Automatic Speech Recognition

  • Can I build voice-controlled IVRs for my calls on Plivo?

    Plivo GetInput XML comes with built-in support for Automatic Speech Recognition. 

    You can use the GetInput XML to prompt users to provide their input and gather their voice responses in real-time.

    Recorded voice responses are transcribed and forwarded to the specified Action URL instantly. 

    You may then use this transcription to identify the caller's intent and accordingly respond with another Plivo XML.

    To learn more about Automatic Speech Recognition with GetInput XML, please refer to our detailed reference documentation here.

  • Can I gather speech input from callers in real-time?

    Yes. Plivo GetInput XML can be used to gather speech input from callers in real-time. 

    Recorded voice input can be collected using the GetInput XML. These recordings are transcribed instantly and forwarded to the Action URL specified in the XML.

    Learn more about working with GetInput XML by clicking here.

  • Can I redact speech and DTMF inputs gathered through GetInput XML?

    The log parameter of the GetInput XML can be used to redact DTMF and speech inputs gathered from the caller. 

    When log redaction is enabled, DTMF digits and speech transcriptions are not logged on Plivo servers. 

    Please note that if log redaction is enabled, the above information will not be accessible through the debug logs for the call on your Plivo Console.

  • How can I improve the accuracy of GetInput XML speech recognition?

    You may be able to improve the accuracy of speech recognition of Plivo GetInput XML by experimenting with the following features.
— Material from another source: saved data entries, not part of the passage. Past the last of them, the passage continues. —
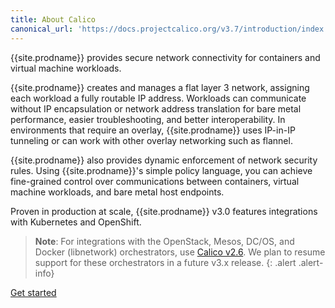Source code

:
 ```yaml
---
title: About Calico
canonical_url: 'https://docs.projectcalico.org/v3.7/introduction/index'
---
```


{{site.prodname}} provides secure network connectivity for
containers and virtual machine workloads.

{{site.prodname}} creates and manages a flat layer 3 network,
assigning each workload a fully routable IP address.
Workloads can communicate without IP encapsulation
or network address translation for bare metal
performance, easier troubleshooting, and better
interoperability. In environments that require an
overlay, {{site.prodname}} uses IP-in-IP tunneling or can work
with other overlay networking such as flannel.

{{site.prodname}} also provides dynamic enforcement of network
security rules. Using {{site.prodname}}'s simple policy language,
you can achieve fine-grained control over communications
between containers, virtual machine workloads, and
bare metal host endpoints.

Proven in production at scale, {{site.prodname}} v3.0 features
integrations with Kubernetes and OpenShift.

> **Note**: For integrations with the OpenStack,
> Mesos, DC/OS, and Docker (libnetwork) orchestrators, use
> [Calico v2.6](/v2.6/introduction/). We plan
> to resume support for these orchestrators in a future
> v3.x release.
{: .alert .alert-info}

<a href="/{{page.version}}/getting-started/" class="btn btn-primary btn-lg">Get started</a>
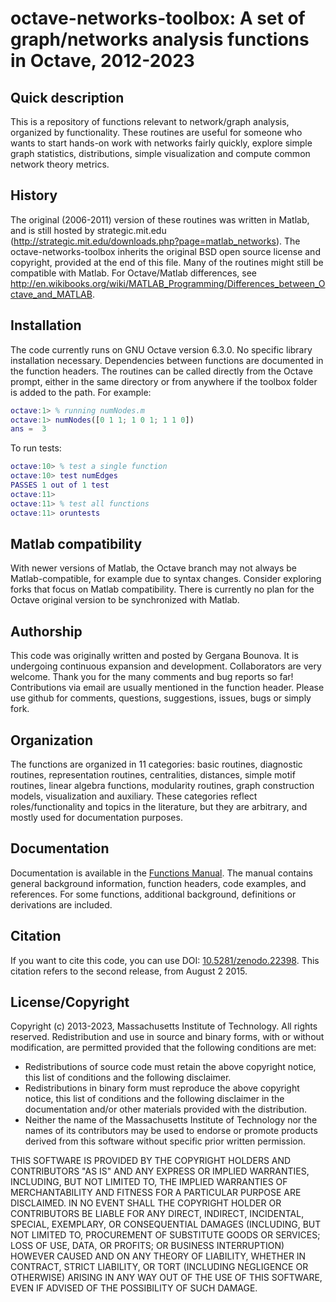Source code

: # octave-networks-toolbox: A set of graph/networks analysis functions in Octave, 2012-2023

## Quick description

This is a repository of functions relevant to network/graph analysis, organized by functionality. These routines are useful for someone who wants to start hands-on work with networks fairly quickly, explore simple graph statistics, distributions, simple visualization and compute common network theory metrics.

## History

The original (2006-2011) version of these routines was written in Matlab, and is still hosted by strategic.mit.edu (http://strategic.mit.edu/downloads.php?page=matlab_networks). The octave-networks-toolbox inherits the original BSD open source license and copyright, provided at the end of this file. Many of the routines might still be compatible with Matlab. For Octave/Matlab differences, see http://en.wikibooks.org/wiki/MATLAB_Programming/Differences_between_Octave_and_MATLAB.

## Installation

The code currently runs on GNU Octave version 6.3.0. No specific library installation necessary. Dependencies between functions are documented in the function headers. The routines can be called directly from the Octave prompt, either in the same directory or from anywhere if the toolbox folder is added to the path. For example:

```matlab
octave:1> % running numNodes.m
octave:1> numNodes([0 1 1; 1 0 1; 1 1 0])
ans =  3
```

To run tests:
```matlab
octave:10> % test a single function
octave:10> test numEdges  
PASSES 1 out of 1 test
octave:11>
octave:11> % test all functions
octave:11> oruntests
```

## Matlab compatibility

With newer versions of Matlab, the Octave branch may not always be Matlab-compatible, for example due to syntax changes. Consider exploring forks that focus on Matlab compatibility. There is currently no plan for the Octave original version to be synchronized with Matlab.

## Authorship

This code was originally written and posted by Gergana Bounova. It is undergoing continuous expansion and development. Collaborators are very welcome. Thank you for the many comments and bug reports so far! Contributions via email are usually mentioned in the function header. Please use github for comments, questions, suggestions, issues, bugs or simply fork.

## Organization

The functions are organized in 11 categories: basic routines, diagnostic routines, representation routines, centralities, distances, simple motif routines, linear algebra functions, modularity routines, graph construction models, visualization and auxiliary. These categories reflect roles/functionality and topics in the literature, but they are arbitrary, and mostly used for documentation purposes.

## Documentation

Documentation is available in the [Functions Manual](https://github.com/aeolianine/octave-networks-toolbox/blob/master/functions_manual.pdf). The manual contains general background information, function headers, code examples, and references. For some functions, additional background, definitions or derivations are included. 

## Citation

If you want to cite this code, you can use DOI: [10.5281/zenodo.22398](http://dx.doi.org/10.5281/zenodo.22398). This citation refers to the second release, from August 2 2015.

## License/Copyright

Copyright (c) 2013-2023, Massachusetts Institute of Technology.
All rights reserved.
Redistribution and use in source and binary forms, with or without modification, are permitted provided that the following conditions are met:

- Redistributions of source code must retain the above copyright notice, this list of conditions and the following disclaimer.
- Redistributions in binary form must reproduce the above copyright notice, this list of conditions and the following disclaimer in the documentation and/or other materials provided with the distribution.
- Neither the name of the Massachusetts Institute of Technology nor the names of its contributors may be used to endorse or promote products derived from this software without specific prior written permission.


THIS SOFTWARE IS PROVIDED BY THE COPYRIGHT HOLDERS AND CONTRIBUTORS "AS IS" AND ANY EXPRESS OR IMPLIED WARRANTIES, INCLUDING, BUT NOT LIMITED TO, THE IMPLIED WARRANTIES OF MERCHANTABILITY AND FITNESS FOR A PARTICULAR PURPOSE ARE DISCLAIMED. IN NO EVENT SHALL THE COPYRIGHT HOLDER OR CONTRIBUTORS BE LIABLE FOR ANY DIRECT, INDIRECT, INCIDENTAL, SPECIAL, EXEMPLARY, OR CONSEQUENTIAL DAMAGES (INCLUDING, BUT NOT LIMITED TO, PROCUREMENT OF SUBSTITUTE GOODS OR SERVICES; LOSS OF USE, DATA, OR PROFITS; OR BUSINESS INTERRUPTION) HOWEVER CAUSED AND ON ANY THEORY OF LIABILITY, WHETHER IN CONTRACT, STRICT LIABILITY, OR TORT (INCLUDING NEGLIGENCE OR OTHERWISE) ARISING IN ANY WAY OUT OF THE USE OF THIS SOFTWARE, EVEN IF ADVISED OF THE POSSIBILITY OF SUCH DAMAGE.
    Speech Adaptation with Hints

    Provide a set of hint words and phrases to improve speech recognition accuracy. This feature can greatly improve transcription accuracy of proper nouns, homophones (ex: one, won), and domain-specific words rarely used in the general parlance. You can build a repository of words and phrases expected from the speaker in the hints attribute of GetInput XML. 

    Speech Models

    Experiment with the pre-built speech recognition models depending on your use case. We recommend using the command_and_search model for command-driven IVRs, and the phone_call model for more informal speech.

    To learn more about Automatic Speech Recognition with GetInput XML, read our detailed reference documentation here.

  • How do I limit the maximum duration of speech recognized by Plivo?

    You can limit the maximum duration of speech recognized in a GetInput XML execution through the executionTimeout parameter of the GetInput XML. Note that a maximum of 60 seconds of speech can be recognized in one execution of the GetInput XML.

    To learn more about speech recognition-related timeouts, check out our reference guide here.

  • How does Plivo charge for Automatic Speech Recognition?

    Plivo charges for Automatic Speech Recognition based on the usage of Plivo’s speech recognition engine. For every GetInput XML execution, charges are applied based on the duration of speech analyzed.

    Charges are computed on a 15-second pulse. For example, if speech is recognized for 35 seconds, the account would be billed for 45 seconds (15 * 3) of speech.

    Charges apply only to speech input detection. DTMF input detection with GetInput XML is not charged. So, if you’re using GetInput with inputType set to ‘dtmf’, you will not be charged.

    Head to our pricing page for the current pricing for speech recognition.

  • How does Plivo’s Automatic Speech Recognition work?

    Plivo GetInput XML comes with built-in support for Automatic Speech Recognition. Use the GetInput XML to prompt users for input and to gather their voice responses in real-time. Gathered speech is transcribed and forwarded to the specified Action URL instantly. 

    You can control speech recognition behavior using GetInput XML parameters such as speechEndTimeout, executionTimeout, hints, and speechModel.  To learn more about Automatic Speech Recognition using the GetInput XML, check out our detailed reference guide here.

  • How does the profanity filter on GetInput XML work?

    The profanity filter detects common expletives in a caller’s speech. These words will be redacted in the transcription posted to the Action URL. Words that are filtered out will contain their first letter and asterisks for the remaining characters (e.g. f***). 

    Note that the profanity filter operates on single words. It does not detect abusive or offensive speech that is a phrase or a combination of words.

  • Is it possible to gather DTMF and speech inputs simultaneously?

    Yes. GetInput XML supports the simultaneous detection of DTMF and speech inputs. This can be enabled by setting the inputType param to ‘dtmf speech’ in the XML response. 

    The first input to be detected will be forwarded to the Action URL that you have specified. For example, in response to a prompt like ‘Press 1 or say Yes to accept.’, if the caller presses 1 before saying anything, then the digit 1 will be forwarded to the Action URL. 

    To learn more about detecting DTMF and speech with the GetInput XML, check out our detailed reference guide here.

  • What languages are supported by Plivo’s Automatic Speech Recognition engine?

    Please click here for our most up-to-date list of languages supported by Plivo’s Automatic Speech Recognition engine.

  • Why was I charged for speech recognition when no speech was gathered?

    Plivo charges for Automatic Speech Recognition based on the usage of Plivo’s speech recognition engine. It is possible that the caller may not have spoken for the duration for which speech recognition was enabled. 

    In cases where simul-input (inputType=’dtmf speech’) is enabled, the caller may have chosen to enter a digit instead of responding with speech. These cases still engage Plivo’s speech recognition engine, and therefore charges for speech recognition would be applicable.